=== Extracted material ===
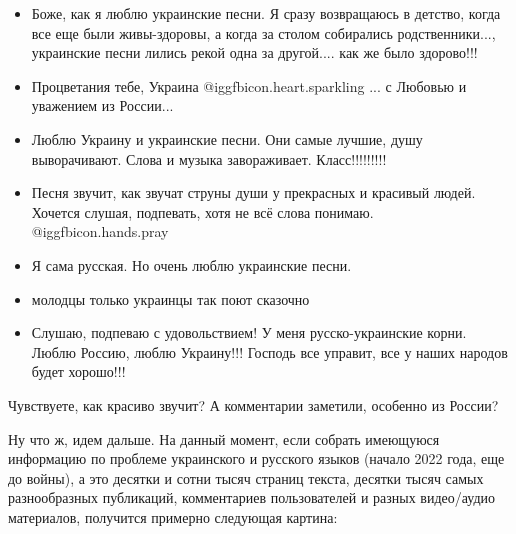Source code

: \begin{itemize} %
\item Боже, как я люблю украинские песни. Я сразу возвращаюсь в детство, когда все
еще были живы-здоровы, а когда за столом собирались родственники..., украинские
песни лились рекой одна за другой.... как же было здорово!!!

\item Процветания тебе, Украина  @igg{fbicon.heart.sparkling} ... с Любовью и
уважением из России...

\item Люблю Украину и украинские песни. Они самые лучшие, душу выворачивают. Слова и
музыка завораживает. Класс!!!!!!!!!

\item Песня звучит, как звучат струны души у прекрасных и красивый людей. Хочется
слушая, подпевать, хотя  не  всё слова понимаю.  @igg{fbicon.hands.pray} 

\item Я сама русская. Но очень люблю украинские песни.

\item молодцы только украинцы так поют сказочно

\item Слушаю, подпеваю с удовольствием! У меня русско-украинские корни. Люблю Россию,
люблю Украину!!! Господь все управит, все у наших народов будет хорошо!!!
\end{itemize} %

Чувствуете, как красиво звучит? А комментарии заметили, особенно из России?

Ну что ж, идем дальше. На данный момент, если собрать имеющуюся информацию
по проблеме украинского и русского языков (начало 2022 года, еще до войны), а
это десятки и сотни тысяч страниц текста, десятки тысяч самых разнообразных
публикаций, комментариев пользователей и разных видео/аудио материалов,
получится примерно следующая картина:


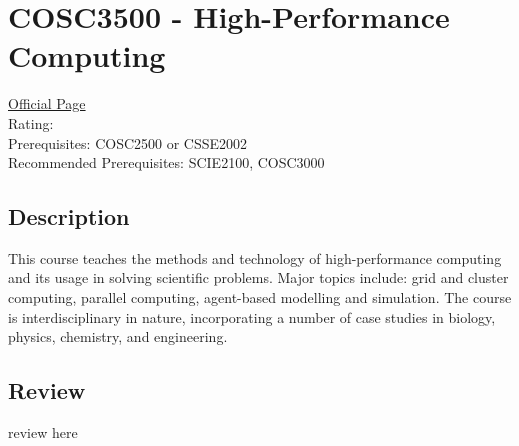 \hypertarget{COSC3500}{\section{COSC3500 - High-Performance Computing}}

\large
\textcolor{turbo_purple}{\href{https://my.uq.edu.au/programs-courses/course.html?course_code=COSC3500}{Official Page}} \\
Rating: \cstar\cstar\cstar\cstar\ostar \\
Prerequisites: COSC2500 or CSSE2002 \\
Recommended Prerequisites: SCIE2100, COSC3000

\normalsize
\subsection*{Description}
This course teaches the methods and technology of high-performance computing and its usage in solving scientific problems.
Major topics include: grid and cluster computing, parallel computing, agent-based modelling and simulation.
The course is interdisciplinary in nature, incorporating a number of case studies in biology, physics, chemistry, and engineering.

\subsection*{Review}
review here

--

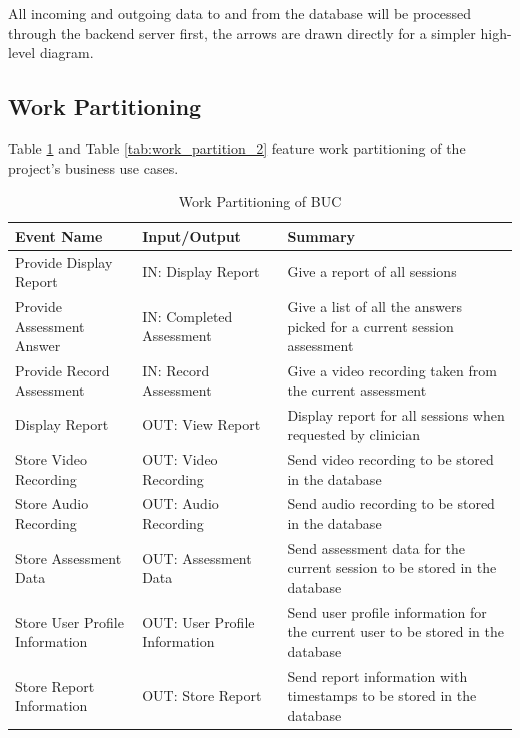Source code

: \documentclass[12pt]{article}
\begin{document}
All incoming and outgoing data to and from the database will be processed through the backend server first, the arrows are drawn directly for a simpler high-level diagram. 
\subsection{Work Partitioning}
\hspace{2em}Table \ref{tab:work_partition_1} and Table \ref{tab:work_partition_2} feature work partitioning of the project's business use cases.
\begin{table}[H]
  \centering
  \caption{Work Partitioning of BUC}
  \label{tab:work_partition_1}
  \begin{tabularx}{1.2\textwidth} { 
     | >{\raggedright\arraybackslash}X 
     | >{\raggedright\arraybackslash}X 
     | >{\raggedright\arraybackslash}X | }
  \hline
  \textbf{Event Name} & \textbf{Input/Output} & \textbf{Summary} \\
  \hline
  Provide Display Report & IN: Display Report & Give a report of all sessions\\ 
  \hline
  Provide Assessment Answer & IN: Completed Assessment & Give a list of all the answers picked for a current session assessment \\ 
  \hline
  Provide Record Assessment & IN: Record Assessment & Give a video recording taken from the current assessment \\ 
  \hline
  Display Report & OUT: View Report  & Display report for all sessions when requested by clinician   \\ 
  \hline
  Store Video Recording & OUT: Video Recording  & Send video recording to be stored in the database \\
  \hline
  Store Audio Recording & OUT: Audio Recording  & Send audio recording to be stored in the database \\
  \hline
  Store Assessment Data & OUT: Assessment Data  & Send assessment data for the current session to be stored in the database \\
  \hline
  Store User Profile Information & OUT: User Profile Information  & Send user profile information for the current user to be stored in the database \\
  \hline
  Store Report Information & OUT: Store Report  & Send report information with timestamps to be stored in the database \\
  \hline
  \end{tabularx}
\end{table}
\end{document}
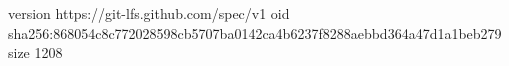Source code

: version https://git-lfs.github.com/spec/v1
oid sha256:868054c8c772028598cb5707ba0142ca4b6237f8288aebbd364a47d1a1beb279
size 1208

=== Description of the task ===
From the entries above, copy every line containing the word "Give".

=== Your solution ===
  Provide Display Report & IN: Display Report & Give a report of all sessions\\ 
  Provide Assessment Answer & IN: Completed Assessment & Give a list of all the answers picked for a current session assessment \\ 
  Provide Record Assessment & IN: Record Assessment & Give a video recording taken from the current assessment \\ 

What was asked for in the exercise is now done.